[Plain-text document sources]
........

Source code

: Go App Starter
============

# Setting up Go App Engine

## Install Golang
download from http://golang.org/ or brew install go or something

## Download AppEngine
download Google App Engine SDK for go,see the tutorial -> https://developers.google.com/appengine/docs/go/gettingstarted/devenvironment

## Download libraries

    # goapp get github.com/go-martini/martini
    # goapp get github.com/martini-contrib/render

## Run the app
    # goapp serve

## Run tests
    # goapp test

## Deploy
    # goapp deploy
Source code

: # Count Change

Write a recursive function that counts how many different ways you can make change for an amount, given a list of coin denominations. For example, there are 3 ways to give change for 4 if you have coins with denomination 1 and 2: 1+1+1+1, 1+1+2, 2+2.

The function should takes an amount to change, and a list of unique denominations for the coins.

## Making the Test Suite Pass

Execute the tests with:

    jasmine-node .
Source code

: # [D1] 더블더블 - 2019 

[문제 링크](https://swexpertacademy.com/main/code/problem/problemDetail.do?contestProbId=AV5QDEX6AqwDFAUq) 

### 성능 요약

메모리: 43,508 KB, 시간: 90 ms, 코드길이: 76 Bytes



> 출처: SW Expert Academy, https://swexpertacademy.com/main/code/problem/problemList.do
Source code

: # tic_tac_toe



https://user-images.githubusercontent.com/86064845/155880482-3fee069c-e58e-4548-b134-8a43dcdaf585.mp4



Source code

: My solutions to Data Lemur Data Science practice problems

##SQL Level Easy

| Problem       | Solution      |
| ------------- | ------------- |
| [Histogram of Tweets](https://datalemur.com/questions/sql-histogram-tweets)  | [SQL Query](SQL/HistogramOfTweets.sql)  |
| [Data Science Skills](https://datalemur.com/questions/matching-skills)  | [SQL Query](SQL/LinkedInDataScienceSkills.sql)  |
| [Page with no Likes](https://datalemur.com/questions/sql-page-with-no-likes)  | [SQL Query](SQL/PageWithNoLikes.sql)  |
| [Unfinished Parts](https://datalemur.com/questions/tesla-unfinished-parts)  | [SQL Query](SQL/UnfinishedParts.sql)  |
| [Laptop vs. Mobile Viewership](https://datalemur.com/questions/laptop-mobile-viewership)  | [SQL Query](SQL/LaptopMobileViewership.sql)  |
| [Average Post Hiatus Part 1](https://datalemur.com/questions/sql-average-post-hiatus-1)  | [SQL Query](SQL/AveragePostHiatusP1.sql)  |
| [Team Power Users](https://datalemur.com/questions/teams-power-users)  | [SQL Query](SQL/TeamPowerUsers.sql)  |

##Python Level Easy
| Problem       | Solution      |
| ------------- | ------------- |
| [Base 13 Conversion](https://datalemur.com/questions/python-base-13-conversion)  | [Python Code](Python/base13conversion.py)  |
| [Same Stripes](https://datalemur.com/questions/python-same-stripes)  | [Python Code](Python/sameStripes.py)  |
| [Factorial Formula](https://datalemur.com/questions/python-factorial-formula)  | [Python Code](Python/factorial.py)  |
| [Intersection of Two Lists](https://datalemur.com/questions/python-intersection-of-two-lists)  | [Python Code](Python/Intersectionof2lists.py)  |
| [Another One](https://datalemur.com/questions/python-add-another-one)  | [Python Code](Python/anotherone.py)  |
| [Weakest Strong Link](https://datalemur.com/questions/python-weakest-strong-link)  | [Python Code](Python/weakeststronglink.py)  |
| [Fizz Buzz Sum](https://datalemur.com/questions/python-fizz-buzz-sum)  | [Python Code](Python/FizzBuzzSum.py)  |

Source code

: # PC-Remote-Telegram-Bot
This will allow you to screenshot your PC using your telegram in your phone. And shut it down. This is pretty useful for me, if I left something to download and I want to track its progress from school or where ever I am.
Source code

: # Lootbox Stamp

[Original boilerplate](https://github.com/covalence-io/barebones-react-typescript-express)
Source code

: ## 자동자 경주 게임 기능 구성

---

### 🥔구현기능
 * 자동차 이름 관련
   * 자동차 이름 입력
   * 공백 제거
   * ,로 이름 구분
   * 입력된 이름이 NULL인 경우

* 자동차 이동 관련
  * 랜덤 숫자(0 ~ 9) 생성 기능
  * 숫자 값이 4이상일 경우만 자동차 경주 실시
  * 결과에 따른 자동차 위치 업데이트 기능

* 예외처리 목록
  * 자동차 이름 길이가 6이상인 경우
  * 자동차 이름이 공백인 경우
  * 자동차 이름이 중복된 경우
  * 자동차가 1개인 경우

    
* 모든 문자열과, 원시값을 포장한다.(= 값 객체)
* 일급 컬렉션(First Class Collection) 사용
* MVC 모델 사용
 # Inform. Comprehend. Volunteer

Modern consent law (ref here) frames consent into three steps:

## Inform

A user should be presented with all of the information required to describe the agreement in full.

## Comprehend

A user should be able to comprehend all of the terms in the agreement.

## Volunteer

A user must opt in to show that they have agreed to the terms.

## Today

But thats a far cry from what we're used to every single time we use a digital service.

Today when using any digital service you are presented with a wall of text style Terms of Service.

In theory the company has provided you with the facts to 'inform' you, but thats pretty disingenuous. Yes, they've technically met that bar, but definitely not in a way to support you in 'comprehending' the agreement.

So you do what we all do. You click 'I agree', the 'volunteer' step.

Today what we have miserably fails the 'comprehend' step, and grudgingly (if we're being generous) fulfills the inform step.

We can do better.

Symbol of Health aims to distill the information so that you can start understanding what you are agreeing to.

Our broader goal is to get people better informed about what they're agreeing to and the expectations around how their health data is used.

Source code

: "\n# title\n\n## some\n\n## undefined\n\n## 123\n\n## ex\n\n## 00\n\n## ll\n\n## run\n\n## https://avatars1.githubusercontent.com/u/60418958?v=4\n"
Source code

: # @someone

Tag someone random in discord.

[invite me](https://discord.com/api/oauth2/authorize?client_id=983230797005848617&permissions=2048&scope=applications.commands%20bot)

........

What is required: Once the line with "## Volunteer" is found in the records above, print exactly that line and every line after it through the line with "Today when using".

Written solution:
## Volunteer

A user must opt in to show that they have agreed to the terms.

## Today

But thats a far cry from what we're used to every single time we use a digital service.

Today when using any digital service you are presented with a wall of text style Terms of Service.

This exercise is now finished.